Griffes, a large-scale electroacoustic work split into two parts, Indigo (2000) and Le bruit des ailes (2000, 2002), is based on research into so-called “feminine” archetypes in fairytales and myths by two Jungian psychoanalysists, Marie-Luise von Franz and Clarissa Pinkola Estés. Estés’ notion of the “wild woman” archetype is particularly foundational to Griffes. According to Estés, “Wild Women”, metaphorically related to wolves, have been vilified, captured, killed, and tamed : “Over time, we have seen the feminine instinctive nature looted, driven back, and over built… The spiritual lands of Wild Women have, throughout history, been plundered or burnt, dens bulldozed, and natural cycles forced into unnatural rhythms to please others” (Estés, 1992, 3).  Griffes emerges as a musical evocation of Estés’s call to action for women to recapture their “spiritual lands” and “wolf-women Selves”.

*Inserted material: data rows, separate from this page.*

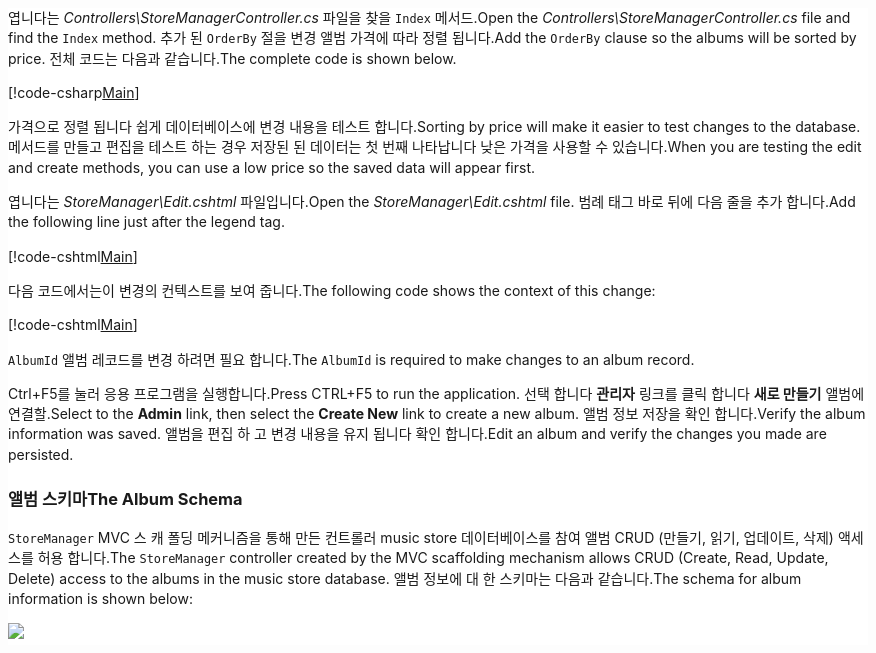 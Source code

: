 <span data-ttu-id="d0b2b-110">엽니다는 *Controllers\StoreManagerController.cs* 파일을 찾을 `Index` 메서드.</span><span class="sxs-lookup"><span data-stu-id="d0b2b-110">Open the *Controllers\StoreManagerController.cs* file and find the `Index` method.</span></span> <span data-ttu-id="d0b2b-111">추가 된 `OrderBy` 절을 변경 앨범 가격에 따라 정렬 됩니다.</span><span class="sxs-lookup"><span data-stu-id="d0b2b-111">Add the `OrderBy` clause so the albums will be sorted by price.</span></span> <span data-ttu-id="d0b2b-112">전체 코드는 다음과 같습니다.</span><span class="sxs-lookup"><span data-stu-id="d0b2b-112">The complete code is shown below.</span></span>

[!code-csharp[Main](examining-how-aspnet-mvc-scaffolds-the-dropdownlist-helper/samples/sample2.cs)]

<span data-ttu-id="d0b2b-113">가격으로 정렬 됩니다 쉽게 데이터베이스에 변경 내용을 테스트 합니다.</span><span class="sxs-lookup"><span data-stu-id="d0b2b-113">Sorting by price will make it easier to test changes to the database.</span></span> <span data-ttu-id="d0b2b-114">메서드를 만들고 편집을 테스트 하는 경우 저장된 된 데이터는 첫 번째 나타납니다 낮은 가격을 사용할 수 있습니다.</span><span class="sxs-lookup"><span data-stu-id="d0b2b-114">When you are testing the edit and create methods, you can use a low price so the saved data will appear first.</span></span>

<span data-ttu-id="d0b2b-115">엽니다는 *StoreManager\Edit.cshtml* 파일입니다.</span><span class="sxs-lookup"><span data-stu-id="d0b2b-115">Open the *StoreManager\Edit.cshtml* file.</span></span> <span data-ttu-id="d0b2b-116">범례 태그 바로 뒤에 다음 줄을 추가 합니다.</span><span class="sxs-lookup"><span data-stu-id="d0b2b-116">Add the following line just after the legend tag.</span></span>

[!code-cshtml[Main](examining-how-aspnet-mvc-scaffolds-the-dropdownlist-helper/samples/sample3.cshtml)]

<span data-ttu-id="d0b2b-117">다음 코드에서는이 변경의 컨텍스트를 보여 줍니다.</span><span class="sxs-lookup"><span data-stu-id="d0b2b-117">The following code shows the context of this change:</span></span>

[!code-cshtml[Main](examining-how-aspnet-mvc-scaffolds-the-dropdownlist-helper/samples/sample4.cshtml)]

<span data-ttu-id="d0b2b-118">`AlbumId` 앨범 레코드를 변경 하려면 필요 합니다.</span><span class="sxs-lookup"><span data-stu-id="d0b2b-118">The `AlbumId` is required to make changes to an album record.</span></span>

<span data-ttu-id="d0b2b-119">Ctrl+F5를 눌러 응용 프로그램을 실행합니다.</span><span class="sxs-lookup"><span data-stu-id="d0b2b-119">Press CTRL+F5 to run the application.</span></span> <span data-ttu-id="d0b2b-120">선택 합니다 **관리자** 링크를 클릭 합니다 **새로 만들기** 앨범에 연결할.</span><span class="sxs-lookup"><span data-stu-id="d0b2b-120">Select to the **Admin** link, then select the **Create New** link to create a new album.</span></span> <span data-ttu-id="d0b2b-121">앨범 정보 저장을 확인 합니다.</span><span class="sxs-lookup"><span data-stu-id="d0b2b-121">Verify the album information was saved.</span></span> <span data-ttu-id="d0b2b-122">앨범을 편집 하 고 변경 내용을 유지 됩니다 확인 합니다.</span><span class="sxs-lookup"><span data-stu-id="d0b2b-122">Edit an album and verify the changes you made are persisted.</span></span>

### <a name="the-album-schema"></a><span data-ttu-id="d0b2b-123">앨범 스키마</span><span class="sxs-lookup"><span data-stu-id="d0b2b-123">The Album Schema</span></span>

<span data-ttu-id="d0b2b-124">`StoreManager` MVC 스 캐 폴딩 메커니즘을 통해 만든 컨트롤러 music store 데이터베이스를 참여 앨범 CRUD (만들기, 읽기, 업데이트, 삭제) 액세스를 허용 합니다.</span><span class="sxs-lookup"><span data-stu-id="d0b2b-124">The `StoreManager` controller created by the MVC scaffolding mechanism allows CRUD (Create, Read, Update, Delete) access to the albums in the music store database.</span></span> <span data-ttu-id="d0b2b-125">앨범 정보에 대 한 스키마는 다음과 같습니다.</span><span class="sxs-lookup"><span data-stu-id="d0b2b-125">The schema for album information is shown below:</span></span>

![](examining-how-aspnet-mvc-scaffolds-the-dropdownlist-helper/_static/image2.png)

Through theoretical lenses offered by posthumanism, particularly stemming from feminist discourses, I will discuss how Deschênes reformulates the boundaries of the self, and complicates traditional boundaries between technology and nature, and the human and non-human. Moreover, I will discuss how Deschênes, in Griffes and in her broader oeuvre, challenges the dominance of a stereotypically male-gendered subjectivity within electroacoustic creation, and allows for a broader exploration of the interconnected and dependent relationships between humans (itself a variegated category), nature, and technology.


Breanna Stewart

Breanna Stewart is currently a PhD student in Musicology at McGill University, with a master’s degree from McGill, as well as a BMus and BA in Music Honors from Acadia University.  Stewart’s past research has centered on issues of modernism, innovation/tradition dichotomies, and historiography in post-1945 French music, particularly the music of Henri Dutilleux. Her current research interests, however, have come to center on : music of the later-twentieth and twenty-first centuries, especially electroacoustic and Canadian music; gender and sexuality; maternal theory, motherhood, and theories of care; subjectivity; posthuman and new materialist theories; and musical environmentalism.